* Work order
Transcribe the following entries word for word; no picture is to appear in the copy.

(Saved entries)
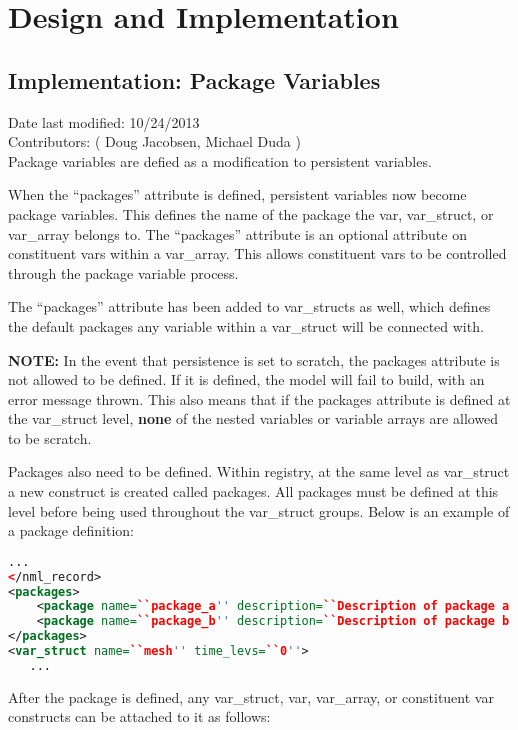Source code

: \documentclass[11pt]{report}
\begin{document}

\chapter{Design and Implementation}
\section{Implementation: Package Variables}
Date last modified: 10/24/2013 \\
Contributors: ( Doug Jacobsen, Michael Duda ) \\

Package variables are defied as a modification to persistent variables. 

When the ``packages'' attribute is defined, persistent variables now become
package variables.  This defines the name of the package the var, var\_struct,
or var\_array belongs to. The ``packages'' attribute is an optional attribute
on constituent vars within a var\_array. This allows constituent vars to be
controlled through the package variable process.  

The ``packages'' attribute has been added to var\_structs as well, which
defines the default packages any variable within a var\_struct will be
connected with.

{\bf NOTE:} In the event that persistence is set to scratch, the packages
attribute is not allowed to be defined. If it is defined, the model will fail
to build, with an error message thrown. This also means that if the packages
attribute is defined at the var\_struct level, {\bf none} of the nested
variables or variable arrays are allowed to be scratch.

Packages also need to be defined. Within registry, at the same level as
var\_struct a new construct is created called packages. All packages must be
defined at this level before being used throughout the var\_struct groups.
Below is an example of a package definition:

{\scriptsize
\begin{lstlisting}[language=XML]
   ...
</nml_record>
<packages>
	<package name=``package_a'' description=``Description of package a''/>
	<package name=``package_b'' description=``Description of package b''/>
</packages>
<var_struct name=``mesh'' time_levs=``0''>
   ...
\end{lstlisting}
}

After the package is defined, any var\_struct, var, var\_array, or constituent
var constructs can be attached to it as follows:
\end{document}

* Solution to this problem
Source code

: \documentclass[11pt]{report}
\begin{document}

\chapter{Design and Implementation}
\section{Implementation: Package Variables}
Date last modified: 10/24/2013 \\
Contributors: ( Doug Jacobsen, Michael Duda ) \\

Package variables are defied as a modification to persistent variables. 

When the ``packages'' attribute is defined, persistent variables now become
package variables.  This defines the name of the package the var, var\_struct,
or var\_array belongs to. The ``packages'' attribute is an optional attribute
on constituent vars within a var\_array. This allows constituent vars to be
controlled through the package variable process.  

The ``packages'' attribute has been added to var\_structs as well, which
defines the default packages any variable within a var\_struct will be
connected with.

{\bf NOTE:} In the event that persistence is set to scratch, the packages
attribute is not allowed to be defined. If it is defined, the model will fail
to build, with an error message thrown. This also means that if the packages
attribute is defined at the var\_struct level, {\bf none} of the nested
variables or variable arrays are allowed to be scratch.

Packages also need to be defined. Within registry, at the same level as
var\_struct a new construct is created called packages. All packages must be
defined at this level before being used throughout the var\_struct groups.
Below is an example of a package definition:

{\scriptsize
\begin{lstlisting}[language=XML]
   ...
</nml_record>
<packages>
	<package name=``package_a'' description=``Description of package a''/>
	<package name=``package_b'' description=``Description of package b''/>
</packages>
<var_struct name=``mesh'' time_levs=``0''>
   ...
\end{lstlisting}
}

After the package is defined, any var\_struct, var, var\_array, or constituent
var constructs can be attached to it as follows:
\end{document}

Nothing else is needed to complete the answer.